§ **What needs to be done**
When counting, include every line of the data that holds "müssen", then state the total alone.

§ **Supplied material**
▼
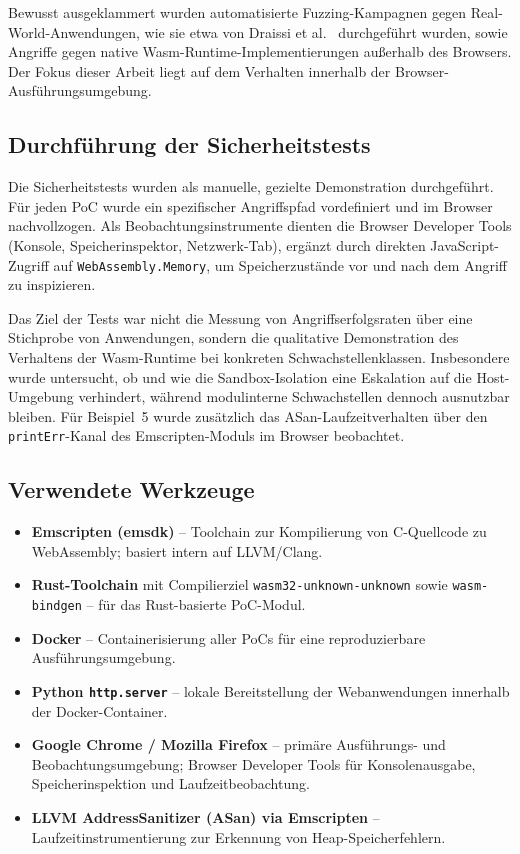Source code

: Bewusst ausgeklammert wurden automatisierte Fuzzing-Kampagnen gegen Real-World-Anwendungen, wie sie etwa von Draissi et al.~\cite{10.1145/3728937} durchgeführt wurden, sowie Angriffe gegen native Wasm-Runtime-Implementierungen außerhalb des Browsers. Der Fokus dieser Arbeit liegt auf dem Verhalten innerhalb der Browser-Ausführungsumgebung.

\subsection{Durchführung der Sicherheitstests}

Die Sicherheitstests wurden als manuelle, gezielte Demonstration durchgeführt. Für jeden PoC wurde ein spezifischer Angriffspfad vordefiniert und im Browser nachvollzogen. Als Beobachtungsinstrumente dienten die Browser Developer Tools (Konsole, Speicherinspektor, Netzwerk-Tab), ergänzt durch direkten JavaScript-Zugriff auf \texttt{WebAssembly.Memory}, um Speicherzustände vor und nach dem Angriff zu inspizieren.

Das Ziel der Tests war nicht die Messung von Angriffserfolgsraten über eine Stichprobe von Anwendungen, sondern die qualitative Demonstration des Verhaltens der Wasm-Runtime bei konkreten Schwachstellenklassen. Insbesondere wurde untersucht, ob und wie die Sandbox-Isolation eine Eskalation auf die Host-Umgebung verhindert, während modulinterne Schwachstellen dennoch ausnutzbar bleiben. Für Beispiel~5 wurde zusätzlich das ASan-Laufzeitverhalten über den \texttt{printErr}-Kanal des Emscripten-Moduls im Browser beobachtet.

\subsection{Verwendete Werkzeuge}

\begin{itemize}
  \item \textbf{Emscripten (emsdk)} -- Toolchain zur Kompilierung von C-Quellcode zu WebAssembly; basiert intern auf LLVM/Clang.
  \item \textbf{Rust-Toolchain} mit Compilierziel \texttt{wasm32-unknown-unknown} sowie \texttt{wasm-bindgen} -- für das Rust-basierte PoC-Modul.
  \item \textbf{Docker} -- Containerisierung aller PoCs für eine reproduzierbare Ausführungsumgebung.
  \item \textbf{Python \texttt{http.server}} -- lokale Bereitstellung der Webanwendungen innerhalb der Docker-Container.
  \item \textbf{Google Chrome / Mozilla Firefox} -- primäre Ausführungs- und Beobachtungsumgebung; Browser Developer Tools für Konsolenausgabe, Speicherinspektion und Laufzeitbeobachtung.
  \item \textbf{LLVM AddressSanitizer (ASan) via Emscripten} -- Laufzeitinstrumentierung zur Erkennung von Heap-Speicherfehlern.
\end{itemize}

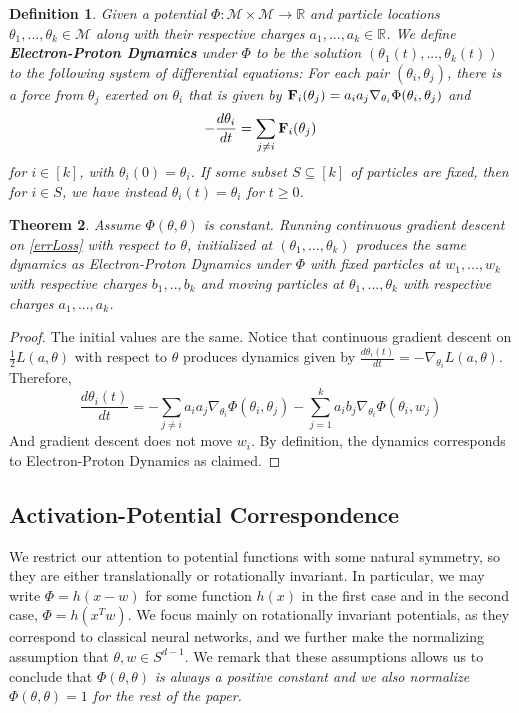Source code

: \documentclass{article}
\newtheorem{theorem}{Theorem}[section]
\newtheorem{definition}[theorem]{Definition}
\newcommand{\R}{{\mathbb{R}}}
\begin{document}
\begin{definition}\label{EPDef}
Given a potential $\Phi : \mathcal{M} \times \mathcal{M} \to \R$ and particle locations $\theta_1,...,\theta_k \in \mathcal{M}$ along with their respective charges $a_1,...,a_k \in \R$. We define {\bf Electron-Proton Dynamics} under $\Phi$ to be the solution $(\theta_1(t),...,\theta_k(t))$ to the following system of differential equations: For each pair $(\theta_i,\theta_j)$, there is a force from $\theta_j$ exerted on $\theta_i$ that is given by ${\bf F}_{i}(\theta_j) = a_ia_j\nabla_{\theta_i} \Phi(\theta_i,\theta_j)$ and
\[-\frac{d\theta_i}{dt} =  \sum_{ j \neq i} {\bf F}_{i}(\theta_j)\]
for $i \in [k]$, with $\theta_i(0) = \theta_i$. If some subset $S \subseteq [k]$ of particles are fixed, then for $i\in S$, we have instead $\theta_i(t) = \theta_i$ for $t \geq 0$.

\end{definition}


\begin{theorem}\label{EPDyn}
Assume $\Phi(\theta, \theta)$ is constant. Running continuous gradient descent on \eqref{errLoss} with respect to $\theta$, initialized at $(\theta_1,...,\theta_k)$ produces the same dynamics as Electron-Proton Dynamics under $\Phi$ with fixed particles at $w_1,...,w_k$ with respective charges $b_1,..,b_k$ and moving particles at $\theta_1,...,\theta_k$ with respective charges $a_1,...,a_k$.
\end{theorem}

\begin{proof}
The initial values are the same. Notice that continuous gradient descent on $\frac{1}{2}L(a,\theta)$ with respect to $\theta$ produces dynamics given by $\frac{d\theta_i(t)}{dt} = -\nabla_{\theta_i}L(a,\theta)$. Therefore,
\[\frac{d\theta_i(t)}{dt} = -\sum_{j \neq i} a_i a_j \nabla_{\theta_i}\Phi(\theta_i,\theta_j) - \sum_{j=1}^k a_ib_j\nabla_{\theta_i} \Phi(\theta_i,w_j)\]
And gradient descent does not move $w_i$. By definition, the dynamics corresponds to Electron-Proton Dynamics as claimed.
\end{proof}

\subsection{Activation-Potential Correspondence}

We restrict our attention to potential functions with some natural symmetry, so they are either translationally or rotationally invariant. In particular, we may write $\Phi= h(x-w)$ for some function $h(x)$  in the first case and in the second case, $\Phi = h(x^Tw)$. We focus mainly on rotationally invariant potentials, as they correspond to classical neural networks, and we further make the normalizing assumption that $\theta, w \in S^{d-1}$. We remark that these assumptions allows us to conclude that $\Phi(\theta,\theta)$ {\it is always a positive constant and we also normalize $\Phi(\theta,\theta) = 1$ for the rest of the paper.}
\end{document}

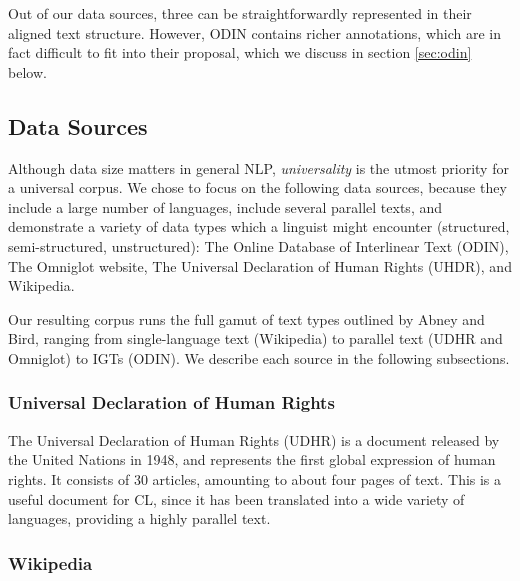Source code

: Out of our data sources, three can be straightforwardly represented in their aligned text structure.  However, ODIN contains richer annotations, which are in fact difficult to fit into their proposal, which we discuss in section \ref{sec:odin} below.


\subsection{Data Sources} \label{sec:sources}

Although data size matters in general NLP, \emph{universality} is the utmost priority for a universal corpus. We chose to focus on the following data sources, because they include a large number of languages, include several parallel texts, and demonstrate a variety of data types which a linguist might encounter (structured, semi-structured, unstructured): The Online Database of Interlinear Text (ODIN), The Omniglot website, The Universal Declaration of Human Rights (UHDR), and Wikipedia.



Our resulting corpus runs the full gamut of text types outlined by Abney and Bird, ranging from single-language text (Wikipedia) to parallel text (UDHR and Omniglot) to IGTs (ODIN).  We describe each source in the following subsections.


\subsubsection{Universal Declaration of Human Rights}

The Universal Declaration of Human Rights (UDHR) is a document released by the United Nations in 1948, and represents the first global expression of human rights. It consists of 30 articles, amounting to about four pages of text. This is a useful document for CL, since it has been translated into a wide variety of languages, providing a highly parallel text.


\subsubsection{Wikipedia}

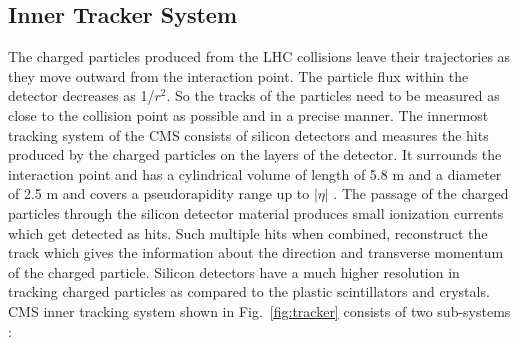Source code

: \subsection{Inner Tracker System}
The charged particles produced from the LHC collisions leave their trajectories as they move outward from the interaction point. The particle flux within the detector decreases as 1/$r^2$. So the tracks of the particles need to be measured as close to the collision point as possible and in a precise manner. The innermost tracking system of the CMS consists of silicon detectors and measures the hits produced by the charged particles on the layers of the detector. It surrounds the interaction point and has a cylindrical volume of length of 5.8 m and a diameter of 2.5 m and covers a pseudorapidity range up to $|\eta|$ . The passage of the charged particles through the silicon detector material produces small ionization currents which get detected as hits. Such multiple hits when combined, reconstruct the track which gives the information about the direction and transverse momentum \pt of the charged particle. Silicon detectors have a much higher resolution in tracking charged particles as compared to the plastic scintillators and crystals. CMS inner tracking system shown in Fig.~\ref{fig:tracker} consists of two sub-systems :\\ \newline 
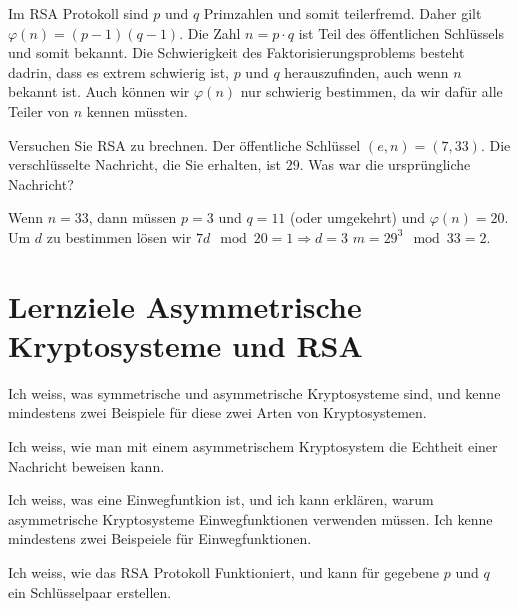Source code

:Im RSA Protokoll sind $p$ und $q$ Primzahlen und somit teilerfremd. Daher gilt $\varphi(n) = (p-1)(q-1)$. Die Zahl $n=p\cdot q$ ist Teil des öffentlichen Schlüssels und somit bekannt. Die Schwierigkeit des Faktorisierungsproblems besteht dadrin, dass es extrem schwierig ist, $p$ und $q$ herauszufinden, auch wenn $n$ bekannt ist. Auch können wir $\varphi(n)$ nur schwierig bestimmen, da wir dafür alle Teiler von $n$ kennen müssten.

\begin{myexercise}
	Versuchen Sie RSA zu brechnen. Der öffentliche Schlüssel $(e, n) = (7, 33)$. Die verschlüsselte Nachricht, die Sie erhalten, ist $29$. Was war die ursprüngliche Nachricht?
	\begin{myanswer}
		Wenn $n=33$, dann müssen $p=3$ und $q=11$ (oder umgekehrt) und $\varphi(n)= 20$. Um $d$ zu bestimmen lösen wir $7d\mod 20 = 1 \Rightarrow d = 3$ $m=29^{3} \mod 33 = 2$.
	\end{myanswer}
\end{myexercise}

\section{Lernziele Asymmetrische Kryptosysteme und RSA}

\begin{todolist}
  \item Ich weiss, was symmetrische und asymmetrische Kryptosysteme sind, und kenne mindestens zwei Beispiele für diese zwei Arten von Kryptosystemen.
  \item Ich weiss, wie man mit einem asymmetrischem Kryptosystem die Echtheit einer Nachricht beweisen kann.
  \item Ich weiss, was eine Einwegfuntkion ist, und ich kann erklären, warum asymmetrische Kryptosysteme Einwegfunktionen verwenden müssen. Ich kenne mindestens zwei Beispeiele für Einwegfunktionen.
  \item Ich weiss, wie das RSA Protokoll Funktioniert, und kann für gegebene $p$ und $q$ ein Schlüsselpaar erstellen.
\end{todolist}
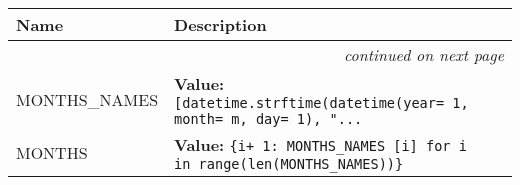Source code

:     \vspace{-1cm}
\hspace{\varindent}\begin{longtable}{|p{\varnamewidth}|p{\vardescrwidth}|l}
\cline{1-2}
\cline{1-2} \centering \textbf{Name} & \centering \textbf{Description}& \\
\cline{1-2}
\endhead\cline{1-2}\multicolumn{3}{r}{\small\textit{continued on next page}}\\\endfoot\cline{1-2}
\endlastfoot\raggedright M\-O\-N\-T\-H\-S\-\_\-N\-A\-M\-E\-S\- & \raggedright \textbf{Value:} 
{\tt [datetime.strftime(datetime(year= 1, month= m, day= 1), "\texttt{...}}&\\
\cline{1-2}
\raggedright M\-O\-N\-T\-H\-S\- & \raggedright \textbf{Value:} 
{\tt \{i+ 1: MONTHS\_NAMES [i] for i in range(len(MONTHS\_NAMES))\}}&\\
\cline{1-2}
\end{longtable}

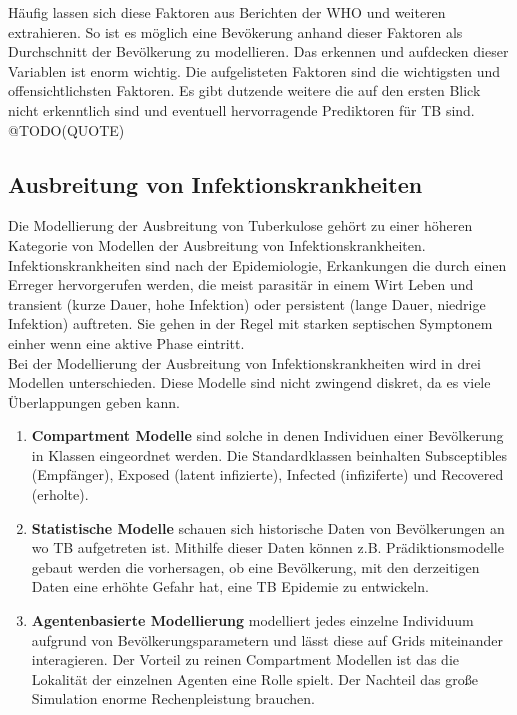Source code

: \documentclass[paper=a4, fontsize=11pt, ngerman, abstract=on]{scrartcl}
\numberwithin{equation}{section} %
\numberwithin{figure}{section} %
\numberwithin{table}{section} %
\begin{document}
Häufig lassen sich diese Faktoren aus Berichten der WHO und weiteren extrahieren. So ist es möglich eine Bevökerung anhand dieser Faktoren als Durchschnitt der Bevölkerung zu modellieren. Das erkennen und aufdecken dieser Variablen ist enorm wichtig. Die aufgelisteten Faktoren sind die wichtigsten und offensichtlichsten Faktoren. Es gibt dutzende weitere die auf den ersten Blick nicht erkenntlich sind und eventuell hervorragende Prediktoren für TB sind. @TODO(QUOTE)

\subsection{Ausbreitung von Infektionskrankheiten}

Die Modellierung der Ausbreitung von Tuberkulose gehört zu einer höheren Kategorie von Modellen der Ausbreitung von Infektionskrankheiten. Infektionskrankheiten sind nach der Epidemiologie, Erkankungen die durch einen Erreger hervorgerufen werden, die meist parasitär in einem Wirt Leben und transient (kurze Dauer, hohe Infektion) oder persistent (lange Dauer, niedrige Infektion) auftreten. Sie gehen in der Regel mit starken septischen Symptonem einher wenn eine aktive Phase eintritt. \\

Bei der Modellierung der Ausbreitung von Infektionskrankheiten wird in drei Modellen unterschieden. Diese Modelle sind nicht zwingend diskret, da es viele Überlappungen geben kann.

\begin{enumerate}
  \item{\textbf{Compartment Modelle} sind solche in denen Individuen einer Bevölkerung in Klassen eingeordnet werden. Die Standardklassen beinhalten Subsceptibles (Empfänger), Exposed (latent infizierte), Infected (infiziferte) und Recovered (erholte).}
  \item{\textbf{Statistische Modelle} schauen sich historische Daten von Bevölkerungen an wo TB aufgetreten ist. Mithilfe dieser Daten können z.B. Prädiktionsmodelle gebaut werden die vorhersagen, ob eine Bevölkerung, mit den derzeitigen Daten eine erhöhte Gefahr hat, eine TB Epidemie zu entwickeln.}
  \item{\textbf{Agentenbasierte Modellierung} modelliert jedes einzelne Individuum aufgrund von Bevölkerungsparametern und lässt diese auf Grids miteinander interagieren. Der Vorteil zu reinen Compartment Modellen ist das die Lokalität der einzelnen Agenten eine Rolle spielt. Der Nachteil das große Simulation enorme Rechenpleistung brauchen.}
\end{enumerate}
\end{document}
▲
§ **Answer space**
2